With GANs, we don't explicitly learn the distribution of the data $p_{\text{data}}$, but we can still sample from it. Like VAEs, GANs also have two networks: a Generator and a Discriminator that are trained simultaneously.
A latent variable is sampled from a prior $\mathbf{z} \sim p(\mathbf{z})$ and passed through the Generator to obtain a fake sample $\mathbf{x} = G(\mathbf{z})$. Then the discriminator performs an image classification task that takes in all samples and classifies it as real ($1$) or fake ($0$). These are trained together such that while competing with each other, they make each other stronger at the same time.
To summarize,
A discriminator $D$ estimates the probability of a given sample coming from the real dataset. It works as a critic and is optimized to tell the fake samples from the real ones.

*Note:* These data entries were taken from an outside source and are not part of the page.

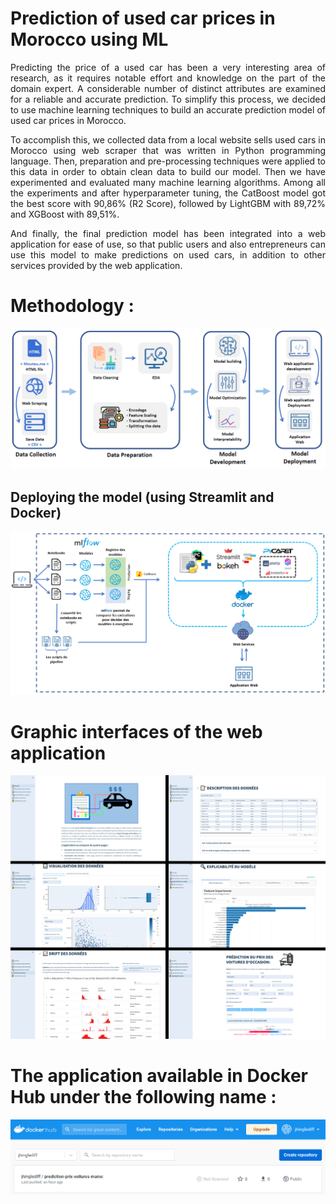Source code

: # Prediction of used car prices in Morocco using ML

<p align="justify">
Predicting the price of a used car has been a very interesting area of research, as it requires notable effort and knowledge on the part of the domain expert. A considerable number of distinct attributes are examined for a reliable and accurate prediction. To simplify this process, we decided to use machine learning techniques to build an accurate prediction model of used car prices in Morocco.
</p>
<p align="justify">
To accomplish this, we collected data from a local website sells used cars in Morocco using web scraper that was written in Python programming language. Then, preparation and pre-processing techniques were applied to this data in order to obtain clean data
to build our model. Then we have experimented and evaluated many machine learning algorithms. Among all the experiments and after hyperparameter tuning, the CatBoost model got the best score with 90,86% (R2 Score), followed by LightGBM with 89,72% and XGBoost with 89,51%. 
</p>
<p align="justify">
And finally, the final prediction model has been integrated into a web application for ease of use, so that public users and also entrepreneurs can use this model to make predictions on used cars, in addition to other services provided by the web application.
</p>

# Methodology :

<center>
<img src="https://github.com/JhingleDiff/Prediction-of-used-car-prices-in-Morocco-using-machine-learning/blob/main/GHImgs/Meth.PNG" alt="Methodology">
</center>

## Deploying the model (using Streamlit and Docker)

<center>
<img src="https://github.com/JhingleDiff/Prediction-of-used-car-prices-in-Morocco-using-machine-learning/blob/main/GHImgs/meth_dev.png" alt="Methodology">
</center>

# Graphic interfaces of the web application

<center>
<img src="https://github.com/JhingleDiff/Prediction-of-used-car-prices-in-Morocco-using-machine-learning/blob/main/GHImgs/Iterfaces.jpg" alt="Interfaces">
</center>

# The application available in Docker Hub under the following name :

<center>
<img src="https://github.com/JhingleDiff/Prediction-of-used-car-prices-in-Morocco-using-machine-learning/blob/main/GHImgs/DockerHub.png" alt="DockerHub">
</center>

A generator $G$ outputs synthetic samples given a noise variable input $\mathbf{z}$. It is trained to capture the real data distribution (want $p_G \approx p_{\text{data}}$) so that its generative samples can be as real as possible, or in other words, can trick the discriminator to output higher probabilities.
Training Objective
We want to make sure that the Discriminator's decision over the real data is accurate, i.e. $D(\mathbf{x}) = 1$. This can be achieved by maximizing the log-likelihood over the data. \begin{equation*} \max_{\color{blue}{D}} \; \mathbb{E}_{\mathbf{x} \sim p_{\text{data}}} \left[ \log {\color{blue}{D}}(\mathbf{x}) \right] \tag{1} \end{equation*}
The Discriminator should also assign low probabilities to the fake samples generated by the Generator, i.e. $D(G(\mathbf{z})) = 0$. In other words, minimize the log-likelihood of the fake data. \begin{align*} \min_{\color{blue}{D}} \; \mathbb{E}_{{\color{green}{\mathbf{z}}} \sim p({\color{green}{z}})} [\log({\color{blue}{D}} \left( {\color{orange}{G}}({\color{green}{z}})) \right)] \tag{2.1} \end{align*} which can be re-written as, \begin{align*} & \max_{\color{blue}{D}} \; \mathbb{E}_{{\color{green}{\mathbf{z}}} \sim p({\color{green}{z}})} [\log(1 -{\color{blue}{D}} \left( {\color{orange}{G}}({\color{green}{z}})) \right)] \tag{2.2} \end{align*}
On the other hand, the Generator wants to fool the Discriminator such that it classifies fake samples as real, i.e. $D(G(\mathbf{z})) = 1$. This can be obtained by maximizing the log-likelihood over the fake data. \begin{align*} \max_{\color{orange}{G}} \; \mathbb{E}_{{\color{green}{\mathbf{z}}} \sim p({\color{green}{z}})} [\log({\color{blue}{D}} \left( {\color{orange}{G}}({\color{green}{z}})) \right)] \tag{3.1} \end{align*} which can be re-written as, \begin{align*} \min_{\color{orange}{G}} \; \mathbb{E}_{{\color{green}{\mathbf{z}}} \sim p({\color{green}{z}})} [\log(1 -{\color{blue}{D}} \left( {\color{orange}{G}}({\color{green}{z}})) \right)] \tag{3.2} \end{align*}
The full objective is given by,
\begin{align*} \large{\min_{\color{orange}{G}} \, \max_{\color{blue}{D}} \; \mathbb{E}_{\mathbf{x} \sim p_{\text{data}}} \left[ \log {\color{blue}{D}}(\mathbf{x}) \right] \; + \; \mathbb{E}_{{\color{green}{\mathbf{z}}} \sim p({\color{green}{z}})} [\log(1 - {\color{blue}{D}} \left( {\color{orange}{G}}({\color{green}{z}})) \right)]} \tag{4} \end{align*}
The objective of training GANs is therefore a minimax game: the generator $G$ is trying hard to trick the discriminator, while the critic model $D$ is trying hard not to be cheated. In this process, both networks force each other to improve their functionalities. And both are trained together with alternating gradient updates (gradient ascent on discriminator and gradient descent on generator).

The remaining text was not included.